The script: portion of the CI file above can be instructed to do builds; in static site generators this is the portion that would invoke e.g. Jekyll. We just need it to invoke angular builds instead:

script:
- npm install -g @angular/cli@6.2.1
- npm install
- ng build
- mkdir -p public
- mv dist/fossilizer/* public/

These steps install the Angular CLI tools that we need in order to do the build and, while we’re at it, install everything else we need. ng build then does the same thing it’d do on our machines, and finally we move everything that Angular built into the public directory, where GitLab pages can deploy it.

The default docker image that the CI tasks run on doesn’t have NPM, though, so you’ll need to include one that does:

image: node:8.12.0

The Final .gitlab-ci.yml File

image: node:8.12.0

pages:
cache:
paths:
- node_modules/

stage: deploy
script:
- npm install -g @angular/cli@6.2.1
- npm install
- ng build
- mkdir -p public
- mv dist/fossilizer/* public/
artifacts:
paths:
- public
only:
- master
- pages

This includes some caching for our node_modules directory so we don’t have to build it every time we do a deploy. I’ve also made it so that you can deploy a pages branch rather than only having master able to affect the resulting page.
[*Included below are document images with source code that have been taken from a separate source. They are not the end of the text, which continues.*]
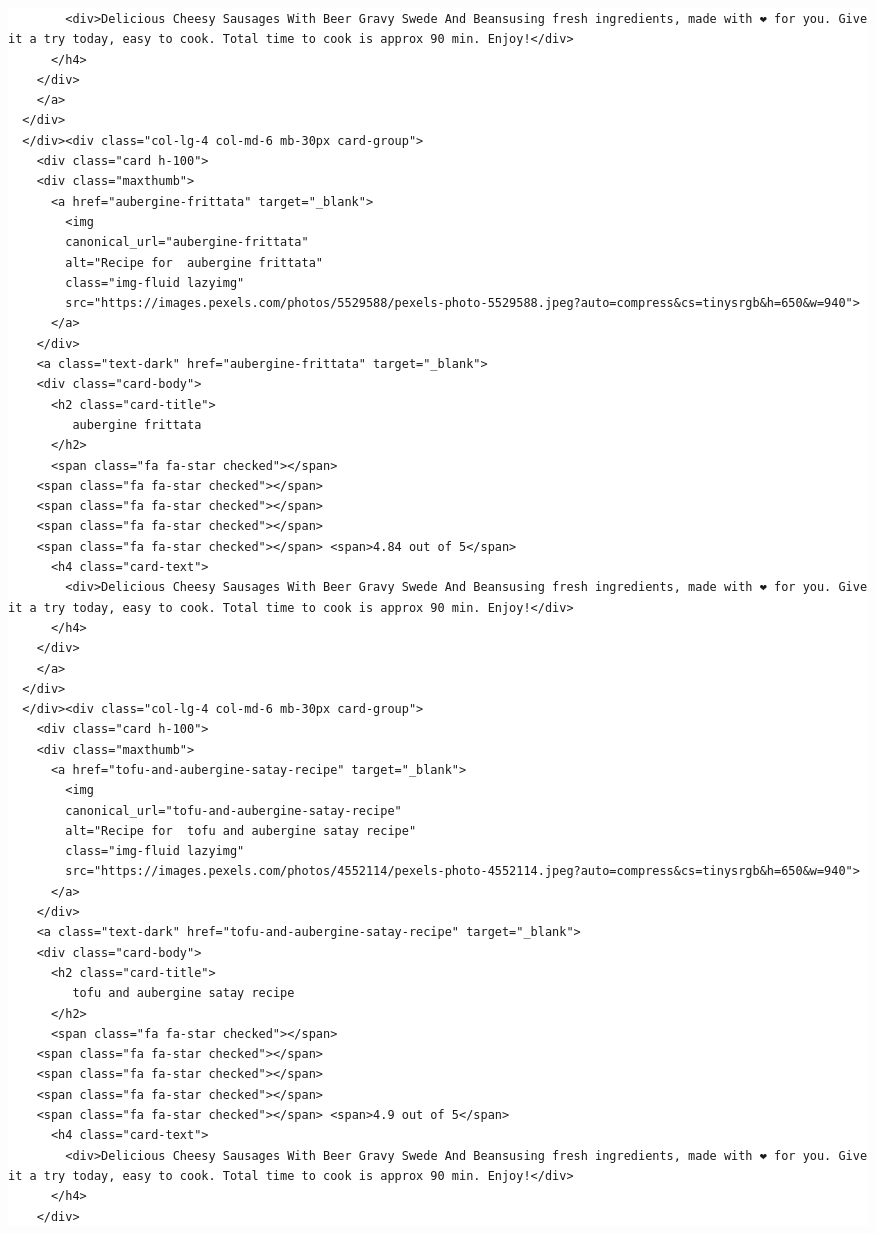             <div>Delicious Cheesy Sausages With Beer Gravy Swede And Beansusing fresh ingredients, made with ❤️ for you. Give it a try today, easy to cook. Total time to cook is approx 90 min. Enjoy!</div>
          </h4>
        </div>
        </a>
      </div>
      </div><div class="col-lg-4 col-md-6 mb-30px card-group">
        <div class="card h-100">
        <div class="maxthumb">
          <a href="aubergine-frittata" target="_blank">
            <img
            canonical_url="aubergine-frittata"
            alt="Recipe for  aubergine frittata"
            class="img-fluid lazyimg"
            src="https://images.pexels.com/photos/5529588/pexels-photo-5529588.jpeg?auto=compress&cs=tinysrgb&h=650&w=940">
          </a>
        </div>
        <a class="text-dark" href="aubergine-frittata" target="_blank">
        <div class="card-body">
          <h2 class="card-title">
             aubergine frittata
          </h2>
          <span class="fa fa-star checked"></span>
        <span class="fa fa-star checked"></span>
        <span class="fa fa-star checked"></span>
        <span class="fa fa-star checked"></span>
        <span class="fa fa-star checked"></span> <span>4.84 out of 5</span>
          <h4 class="card-text">
            <div>Delicious Cheesy Sausages With Beer Gravy Swede And Beansusing fresh ingredients, made with ❤️ for you. Give it a try today, easy to cook. Total time to cook is approx 90 min. Enjoy!</div>
          </h4>
        </div>
        </a>
      </div>
      </div><div class="col-lg-4 col-md-6 mb-30px card-group">
        <div class="card h-100">
        <div class="maxthumb">
          <a href="tofu-and-aubergine-satay-recipe" target="_blank">
            <img
            canonical_url="tofu-and-aubergine-satay-recipe"
            alt="Recipe for  tofu and aubergine satay recipe"
            class="img-fluid lazyimg"
            src="https://images.pexels.com/photos/4552114/pexels-photo-4552114.jpeg?auto=compress&cs=tinysrgb&h=650&w=940">
          </a>
        </div>
        <a class="text-dark" href="tofu-and-aubergine-satay-recipe" target="_blank">
        <div class="card-body">
          <h2 class="card-title">
             tofu and aubergine satay recipe
          </h2>
          <span class="fa fa-star checked"></span>
        <span class="fa fa-star checked"></span>
        <span class="fa fa-star checked"></span>
        <span class="fa fa-star checked"></span>
        <span class="fa fa-star checked"></span> <span>4.9 out of 5</span>
          <h4 class="card-text">
            <div>Delicious Cheesy Sausages With Beer Gravy Swede And Beansusing fresh ingredients, made with ❤️ for you. Give it a try today, easy to cook. Total time to cook is approx 90 min. Enjoy!</div>
          </h4>
        </div>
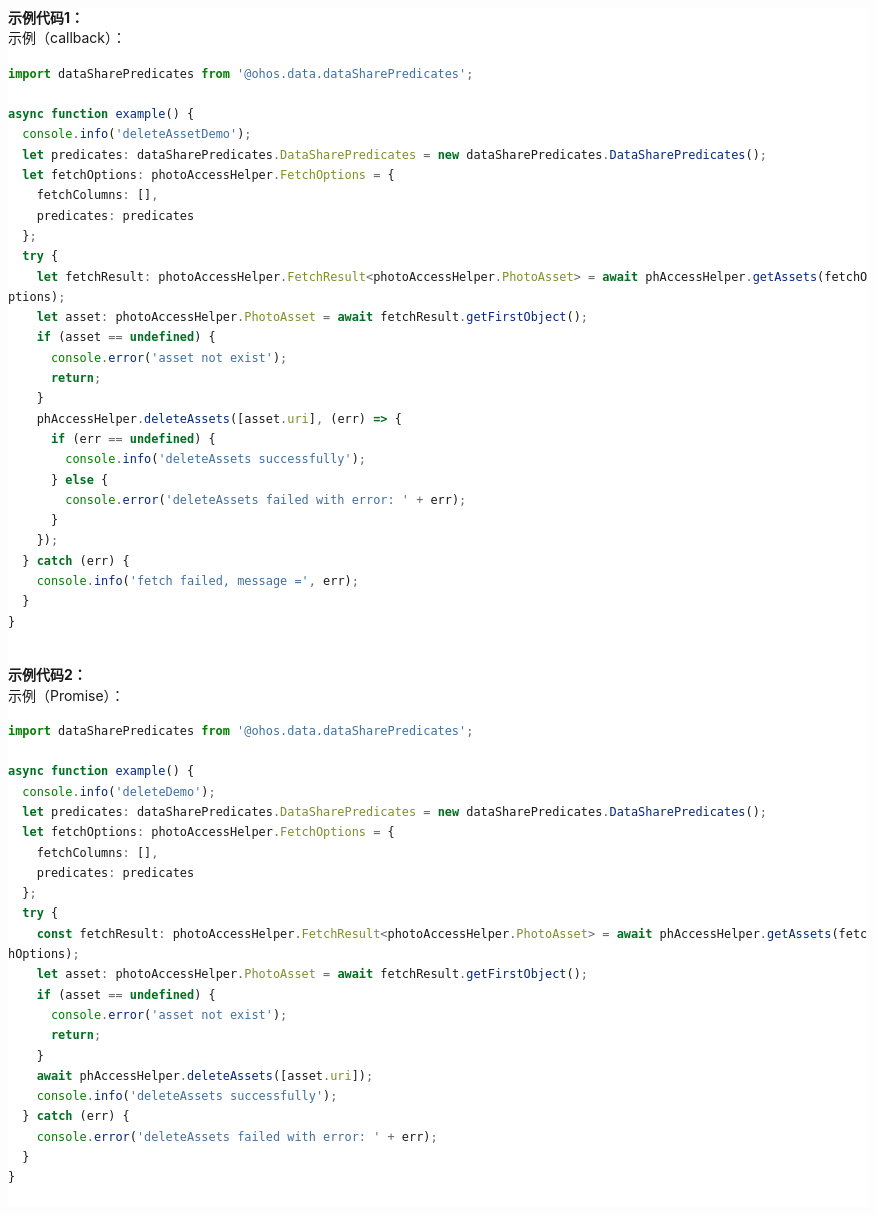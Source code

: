  **示例代码1：**   
示例（callback）：  
```ts    
import dataSharePredicates from '@ohos.data.dataSharePredicates';  
  
async function example() {  
  console.info('deleteAssetDemo');  
  let predicates: dataSharePredicates.DataSharePredicates = new dataSharePredicates.DataSharePredicates();  
  let fetchOptions: photoAccessHelper.FetchOptions = {  
    fetchColumns: [],  
    predicates: predicates  
  };  
  try {  
    let fetchResult: photoAccessHelper.FetchResult<photoAccessHelper.PhotoAsset> = await phAccessHelper.getAssets(fetchOptions);  
    let asset: photoAccessHelper.PhotoAsset = await fetchResult.getFirstObject();  
    if (asset == undefined) {  
      console.error('asset not exist');  
      return;  
    }  
    phAccessHelper.deleteAssets([asset.uri], (err) => {  
      if (err == undefined) {  
        console.info('deleteAssets successfully');  
      } else {  
        console.error('deleteAssets failed with error: ' + err);  
      }  
    });  
  } catch (err) {  
    console.info('fetch failed, message =', err);  
  }  
}  
    
```    
  
    
 **示例代码2：**   
示例（Promise）：  
```ts    
import dataSharePredicates from '@ohos.data.dataSharePredicates';  
  
async function example() {  
  console.info('deleteDemo');  
  let predicates: dataSharePredicates.DataSharePredicates = new dataSharePredicates.DataSharePredicates();  
  let fetchOptions: photoAccessHelper.FetchOptions = {  
    fetchColumns: [],  
    predicates: predicates  
  };  
  try {  
    const fetchResult: photoAccessHelper.FetchResult<photoAccessHelper.PhotoAsset> = await phAccessHelper.getAssets(fetchOptions);  
    let asset: photoAccessHelper.PhotoAsset = await fetchResult.getFirstObject();  
    if (asset == undefined) {  
      console.error('asset not exist');  
      return;  
    }  
    await phAccessHelper.deleteAssets([asset.uri]);  
    console.info('deleteAssets successfully');  
  } catch (err) {  
    console.error('deleteAssets failed with error: ' + err);  
  }  
}  
    
```    
  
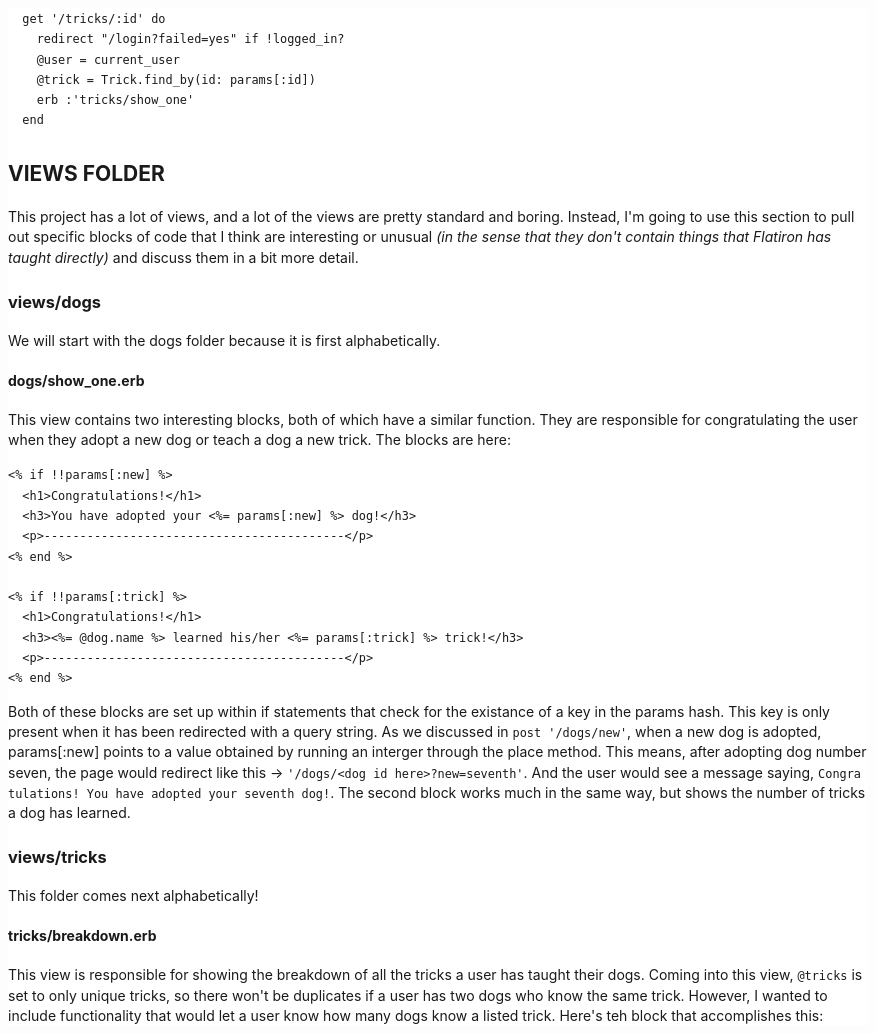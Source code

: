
 ```
  get '/tricks/:id' do
    redirect "/login?failed=yes" if !logged_in?
    @user = current_user
    @trick = Trick.find_by(id: params[:id])
    erb :'tricks/show_one'
  end
```

## VIEWS FOLDER
This project has a lot of views, and a lot of the views are pretty standard and boring. Instead, I'm going to use this section to pull out specific blocks of code that I think are interesting or unusual *(in the sense that they don't contain things that Flatiron has taught directly)* and discuss them in a bit more detail.

### views/dogs
We will start with the dogs folder because it is first alphabetically.

#### dogs/show_one.erb
This view contains two interesting blocks, both of which have a similar function. They are responsible for congratulating the user when they adopt a new dog or teach a dog a new trick. The blocks are here:

```
<% if !!params[:new] %>
  <h1>Congratulations!</h1>
  <h3>You have adopted your <%= params[:new] %> dog!</h3>
  <p>------------------------------------------</p>
<% end %>

<% if !!params[:trick] %>
  <h1>Congratulations!</h1>
  <h3><%= @dog.name %> learned his/her <%= params[:trick] %> trick!</h3>
  <p>------------------------------------------</p>
<% end %>
```

Both of these blocks are set up within if statements that check for the existance of a key in the params hash. This key is only present when it has been redirected with a query string. As we discussed in `post '/dogs/new'`, when a new dog is adopted, params[:new] points to a value obtained by running an interger through the place method. This means, after adopting dog number seven, the page would redirect like this -> `'/dogs/<dog id here>?new=seventh'`.  And the user would see a message saying, `Congratulations! You have adopted your seventh dog!`. The second block works much in the same way, but shows the number of tricks a dog has learned.

### views/tricks
This folder comes next alphabetically!

#### tricks/breakdown.erb
This view is responsible for showing the breakdown of all the tricks a user has taught their dogs. Coming into this view, `@tricks` is set to only unique tricks, so there won't be duplicates if a user has two dogs who know the same trick. However, I wanted to include functionality that would let a user know how many dogs know a listed trick. Here's teh block that accomplishes this:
Improvements from here include:

  • Currently, the ng build step doesn’t specify production mode, or any of the additional optimizations it’s capable of. For me, that’s because my tool is essentially in public beta and if there are errors I want people to be able to report them.
  • GitLab pages has two options for where it hosts your content. You can host it at a URL like https://yourusername.gitlab.io/yourproject or you can host it at https://yourproject.gitlab.io if you jump through the appropriate hoops. I’ve done the latter, but if you do the former you’ll need to tell Angular that it has a different base using the base-href option.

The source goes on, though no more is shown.